Items from a dataset:
----------
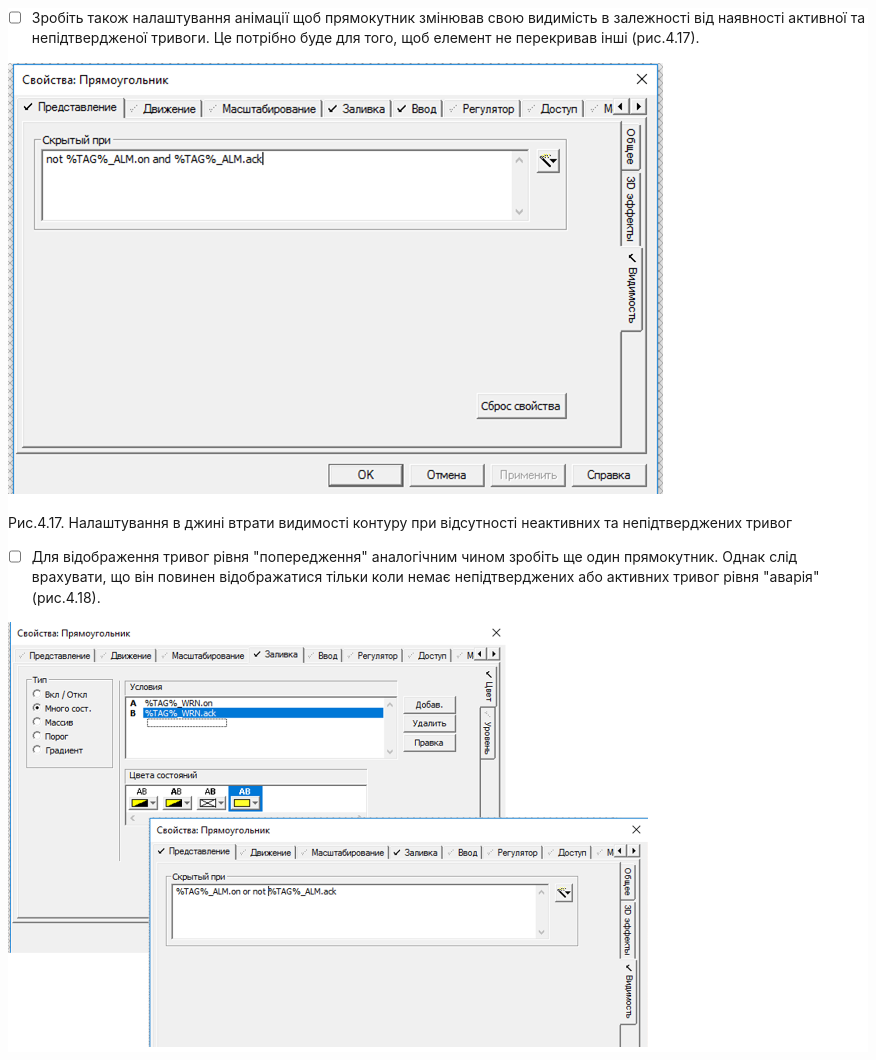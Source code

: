 - [ ] Зробіть також налаштування анімації щоб прямокутник змінював свою видимість в залежності від наявності активної та непідтвердженої тривоги. Це потрібно буде для того, щоб елемент не перекривав інші (рис.4.17).   

![img](media4/4_16a.png)

Рис.4.17. Налаштування в джині втрати видимості контуру при відсутності неактивних та непідтверджених тривог  

- [ ] Для відображення тривог рівня "попередження" аналогічним чином зробіть ще один прямокутник. Однак слід врахувати, що він повинен відображатися тільки коли немає непідтверджених або активних тривог рівня "аварія" (рис.4.18).

![img](media4/4_17.png)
----------
Task to complete:
All entries above, minus the pictures, should be repeated exactly.

Written solution:
Source code

: - [ ] Зробіть також налаштування анімації щоб прямокутник змінював свою видимість в залежності від наявності активної та непідтвердженої тривоги. Це потрібно буде для того, щоб елемент не перекривав інші (рис.4.17).   

![img](media4/4_16a.png)

Рис.4.17. Налаштування в джині втрати видимості контуру при відсутності неактивних та непідтверджених тривог  

- [ ] Для відображення тривог рівня "попередження" аналогічним чином зробіть ще один прямокутник. Однак слід врахувати, що він повинен відображатися тільки коли немає непідтверджених або активних тривог рівня "аварія" (рис.4.18).

![img](media4/4_17.png)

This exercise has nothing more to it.